According to researchers at NYU, the silver lining theory, in basic terms, means to develop a strength from a weakness. Finding a silver lining means to find something positive about yourself that originally develops from one of these weaknesses that you have. I think this is an amazing theory that applies to every single human being out there (hey maybe even some animals too!). It just takes a little determination and believing in yourself in order to find your own silver lining.

Think about your biggest weakness. What does this weakness prevent you from doing? What does this weakness help you do? Now, you might be wondering how in the world a weakness can help you do anything in life, but I believe that you can find at least one positive that can come out of it. By doing so, you will be able to change your outlook on life and the way you look at yourself as well. This will allow you to live a happier and more satisfying life.

Think about the movie Silver Linings Playbook (the movie starring the ever so dashing Bradley Cooper and super spunky Jennifer Lawrence). The main character, Pat (played by Cooper), has bipolar disorder, which has negatively affected his life. He claims to have caught his wife cheating on him, and he also had to experience some other events that tore him down. But the after effect of these events prove that it’s possible to find a silver lining. He did everything he could to keep pushing through to find the positives that lay within those terrible times. His extreme situations reflect that no matter what you’re going through, it’s always possible to discover something great out of something bad. The silver lining, people!

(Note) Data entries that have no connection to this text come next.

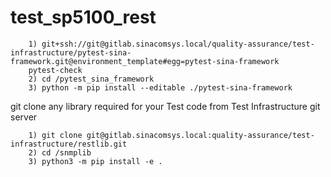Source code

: # test_sp5100_rest
        1) git+ssh://git@gitlab.sinacomsys.local/quality-assurance/test-infrastructure/pytest-sina-framework.git@environment_template#egg=pytest-sina-framework
        pytest-check
        2) cd /pytest_sina_framework
        3) python -m pip install --editable ./pytest-sina-framework

git clone any library required for your Test code from Test Infrastructure git server

        1) git clone git@gitlab.sinacomsys.local:quality-assurance/test-infrastructure/restlib.git
        2) cd /snmplib
        3) python3 -m pip install -e .
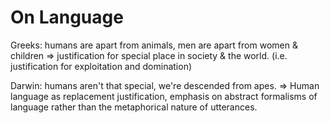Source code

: ---
---

# On Language

Greeks: humans are apart from animals, men are apart from women & children
=> justification for special place in society & the world. (i.e. justification
for exploitation and domination)

Darwin: humans aren't that special, we're descended from apes.
=> Human language as replacement justification, emphasis on abstract formalisms
of language rather than the metaphorical nature of utterances.

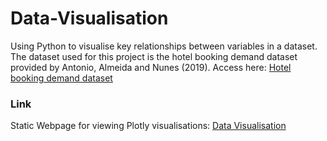 # Data-Visualisation
Using Python to visualise key relationships between variables in a dataset. The dataset used for this project is the hotel booking demand dataset provided by Antonio, Almeida and Nunes (2019). Access here: [Hotel booking demand dataset](https://www.kaggle.com/datasets/jessemostipak/hotel-booking-demand/data)

### Link
Static Webpage for viewing Plotly visualisations: [Data Visualisation](https://nbviewer.org/github/ayeshaaamir1/Data-Visualisation/blob/main/Data%20Visualisation.ipynb)
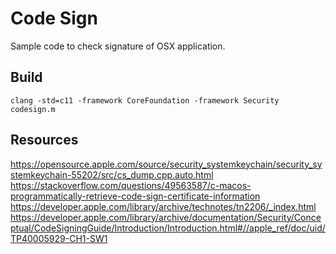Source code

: Code Sign
=========

Sample code to check signature of OSX application.

Build
-----

    clang -std=c11 -framework CoreFoundation -framework Security codesign.m

Resources
---------

https://opensource.apple.com/source/security_systemkeychain/security_systemkeychain-55202/src/cs_dump.cpp.auto.html
https://stackoverflow.com/questions/49563587/c-macos-programmatically-retrieve-code-sign-certificate-information
https://developer.apple.com/library/archive/technotes/tn2206/_index.html
https://developer.apple.com/library/archive/documentation/Security/Conceptual/CodeSigningGuide/Introduction/Introduction.html#//apple_ref/doc/uid/TP40005929-CH1-SW1
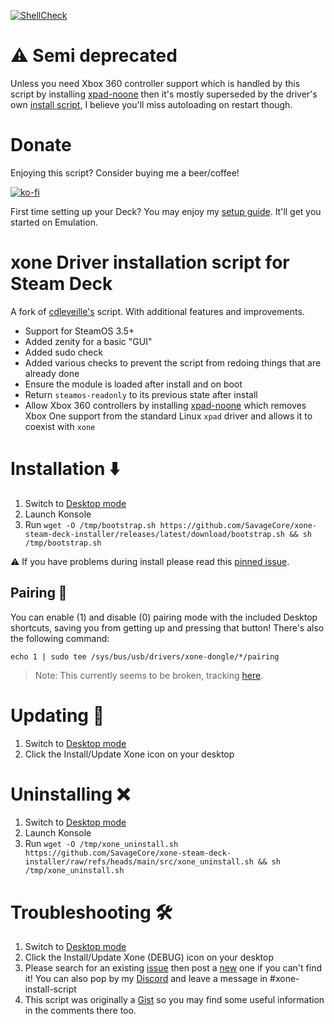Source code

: [![ShellCheck](https://github.com/SavageCore/xone-steam-deck-installer/workflows/ShellCheck/badge.svg)](https://github.com/SavageCore/xone-steam-deck-installer/actions/workflows/test.yml)

# ⚠️ Semi deprecated

Unless you need Xbox 360 controller support which is handled by this script by installing [xpad-noone](https://github.com/forkymcforkface/xpad-noone) then it's mostly superseded by the driver's own [install script](https://github.com/dlundqvist/xone#steam-decksteamos), I believe you'll miss autoloading on restart though.

# Donate

Enjoying this script? Consider buying me a beer/coffee!

[![ko-fi](https://ko-fi.com/img/githubbutton_sm.svg)](https://ko-fi.com/E1E6P7VIQ)

First time setting up your Deck? You may enjoy my [setup guide](https://gist.github.com/SavageCore/eeb8b6ba032c0865e5c2a9eb8e073ab5). It'll get you started on Emulation.

# xone Driver installation script for Steam Deck

A fork of [cdleveille's](https://gist.github.com/cdleveille/e84c235c6e8c17042d35a7c0d92cdc96) script. With additional features and improvements.

- Support for SteamOS 3.5+
- Added zenity for a basic "GUI"
- Added sudo check
- Added various checks to prevent the script from redoing things that are already done
- Ensure the module is loaded after install and on boot
- Return `steamos-readonly` to its previous state after install
- Allow Xbox 360 controllers by installing [xpad-noone](https://github.com/forkymcforkface/xpad-noone) which removes Xbox One support from the standard Linux `xpad` driver and allows it to coexist with `xone`

# Installation ⬇️

1. Switch to [Desktop mode](https://help.steampowered.com/en/faqs/view/671A-4453-E8D2-323C)
2. Launch Konsole
3. Run `wget -O /tmp/bootstrap.sh https://github.com/SavageCore/xone-steam-deck-installer/releases/latest/download/bootstrap.sh && sh /tmp/bootstrap.sh`

⚠️ If you have problems during install please read this [pinned issue](https://github.com/SavageCore/xone-steam-deck-installer/issues/1).

## Pairing 👫

You can enable (1) and disable (0) pairing mode with the included Desktop shortcuts, saving you from getting up and pressing that button! There's also the following command:

`echo 1 | sudo tee /sys/bus/usb/drivers/xone-dongle/*/pairing`

> Note: This currently seems to be broken, tracking [here](https://github.com/dlundqvist/xone/issues/111).

# Updating 🔄

1. Switch to [Desktop mode](https://help.steampowered.com/en/faqs/view/671A-4453-E8D2-323C)
2. Click the Install/Update Xone icon on your desktop

# Uninstalling ❌

1. Switch to [Desktop mode](https://help.steampowered.com/en/faqs/view/671A-4453-E8D2-323C)
2. Launch Konsole
3. Run `wget -O /tmp/xone_uninstall.sh https://github.com/SavageCore/xone-steam-deck-installer/raw/refs/heads/main/src/xone_uninstall.sh && sh /tmp/xone_uninstall.sh`

# Troubleshooting 🛠️

1. Switch to [Desktop mode](https://help.steampowered.com/en/faqs/view/671A-4453-E8D2-323C)
2. Click the Install/Update Xone (DEBUG) icon on your desktop
3. Please search for an existing [issue](https://github.com/SavageCore/xone-steam-deck-installer/issues) then post a [new](https://github.com/SavageCore/xone-steam-deck-installer/issues/new) one if you can't find it! You can also pop by my [Discord](https://discord.gg/MxMFhsKrZd) and leave a message in #xone-install-script
4. This script was originally a [Gist](https://gist.github.com/SavageCore/263a3413532bc181c9bb215c8fe6c30d) so you may find some useful information in the comments there too.
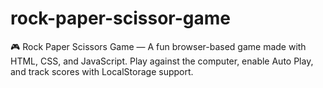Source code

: # rock-paper-scissor-game
🎮 Rock Paper Scissors Game — A fun browser-based game made with HTML, CSS, and JavaScript. Play against the computer, enable Auto Play, and track scores with LocalStorage support.
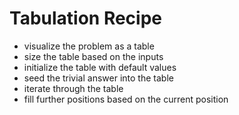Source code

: # Tabulation Recipe

* visualize the problem as a table
* size the table based on the inputs
* initialize the table with default values
* seed the trivial answer into the table
* iterate through the table
* fill further positions based on the current position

When I read about this silver lining theory, I decided to think about it as compared to my own life. One of my weaknesses is getting overly stressed when I have too much on my plate. While I see this as a negative trait, I realize that it can also translate to the fact that I’m a hard worker and will never give up when work is given to me. Through that realization, I came to find how easy it was to find my silver lining and I would definitely apply this theory to any other weaknesses that I may have.

Like I said, anyone and everyone can find their own silver lining(s). Think about it outside the box first; take a dark room, for example. The negatives of a dark room are that it’s impossible to see anything, and it’s essentially useless because you cannot get anything done in a dark room. So what is the silver lining? Well, you need the room to be dark in order to fall asleep at night, so there’s a helpful aspect! Also, a dark room (usually) contains a light switch, in which, with the flick of a finger, you can instantly light up the whole room; an instant gratification received through an unfavorable situation.

So think about the different ways you can transform your negative thoughts into positive ones. If your greatest weakness is being too emotional, it means your strength is having a big heart. If your biggest flaw is spacing out and daydreaming when someone is trying to talk to you, your great feature is that you’re a big dreamer. Apply this theory to your own life and I promise you that you will find your own light switch even in your darkest of times.